A graduate of the St Petersburg Conservatory, Prokofiev initially made his name as an iconoclastic composer-pianist, achieving notoriety with a series of ferociously dissonant and virtuosic works for his instrument, including his first two piano concertos. In 1915, Prokofiev made a decisive break from the standard composer-pianist category with his orchestral Scythian Suite, compiled from music originally composed for a ballet commissioned by Sergei Diaghilev of the Ballets Russes. Diaghilev commissioned three further ballets from Prokofiev – Chout, Le pas d'acier and The Prodigal Son – which at the time of their original production all caused a sensation among both critics and colleagues. Prokofiev's greatest interest, however, was opera, and he composed several works in that genre, including The Gambler and The Fiery Angel. Prokofiev's one operatic success during his lifetime was The Love for Three Oranges, composed for the Chicago Opera and subsequently performed over the following decade in Europe and Russia.
After the Revolution, Prokofiev left Russia with the official blessing of the Soviet minister Anatoly Lunacharsky, and resided in the United States, then Germany, then Paris, making his living as a composer, pianist and conductor. During that time, he married a Spanish singer, Carolina (Lina) Codina, with whom he had two sons. In the early 1930s, the Great Depression diminished opportunities for Prokofiev's ballets and operas to be staged in America and western Europe. Prokofiev, who regarded himself as composer foremost, resented the time taken by touring as a pianist, and increasingly turned to the Soviet Union for commissions of new music; in 1936, he finally returned to his homeland with his family. He enjoyed some success there – notably with Lieutenant Kijé, Peter and the Wolf, Romeo and Juliet, and perhaps above all with Alexander Nevsky.

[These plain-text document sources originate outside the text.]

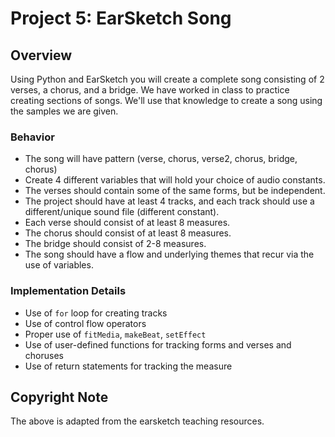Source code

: # Project 5: EarSketch Song

## Overview

Using Python and EarSketch you will create a complete song consisting of 2 verses, a chorus, and a bridge. We have worked in class to practice creating sections of songs. We'll use that knowledge to create a song using the samples we are given.

### Behavior

* The song will have pattern (verse, chorus, verse2, chorus, bridge, chorus)
* Create 4 different variables that will hold your choice of audio constants.
* The verses should contain some of the same forms, but be independent.
* The project should have at least 4 tracks, and each track should use a different/unique sound file (different constant).
* Each verse should consist of at least 8 measures.
* The chorus should consist of at least 8 measures.
* The bridge should consist of 2-8 measures.
* The song should have a flow and underlying themes that recur via the use of variables.

### Implementation Details

* Use of `for` loop for creating tracks
* Use of control flow operators
* Proper use of `fitMedia`, `makeBeat`, `setEffect`
* Use of user-defined functions for tracking forms and verses and choruses
* Use of return statements for tracking the measure

## Copyright Note

The above is adapted from the earsketch teaching resources.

The Nazi invasion of the USSR spurred him to compose his most ambitious work, an operatic version of Leo Tolstoy's War and Peace. In 1948, Prokofiev was attacked for producing "anti-democratic formalism." Nevertheless, he enjoyed personal and artistic support from a new generation of Russian performers, notably Sviatoslav Richter and Mstislav Rostropovich: he wrote his ninth piano sonata for the former and his Symphony-Concerto for the latter.
Prokofiev was born in 1891 in Sontsovka (now Sontsivka, Pokrovsk Raion, Donetsk Oblast, eastern Ukraine), a remote rural estate in the Yekaterinoslav Governorate of the Russian Empire. His father, Sergei Alexeyevich Prokofiev, was an agronomist. Prokofiev's mother, Maria (née Zhitkova), came from a family of former serfs who had been owned by the Sheremetev family, under whose patronage serf-children were taught theatre and arts from an early age. She was described by Reinhold Glière (Prokofiev's first composition teacher) as "a tall woman with beautiful, clever eyes ... who knew how to create an atmosphere of warmth and simplicity about her." After their wedding in the summer of 1877, the Prokofievs moved to a small estate in the Smolensk governorate. Eventually, Sergei Alexeyevich found employment as a soil engineer, employed by one of his former fellow-students, Dmitri Sontsov, to whose estate in the Ukrainian steppes the Prokofievs moved.
By the time of Prokofiev's birth, Maria – having previously lost two daughters – had devoted her life to music; during her son's early childhood, she spent two months a year in Moscow or St Petersburg taking piano lessons. Sergei Prokofiev was inspired by hearing his mother practising the piano in the evenings, mostly works by Chopin and Beethoven, and wrote his first piano composition at the age of five, an "Indian Gallop", which was written down by his mother: it was in the F Lydian mode (a major scale with a raised 4th scale degree), as the young Prokofiev felt "reluctance to tackle the black notes". By seven, he had also learned to play chess. Chess would remain a passion of his, and he became acquainted with world chess champions José Raúl Capablanca, whom he beat in a simultaneous exhibition match in 1914, and Mikhail Botvinnik, with whom he played several matches in the 1930s. At the age of nine, he was composing his first opera, The Giant, as well as an overture and various other pieces.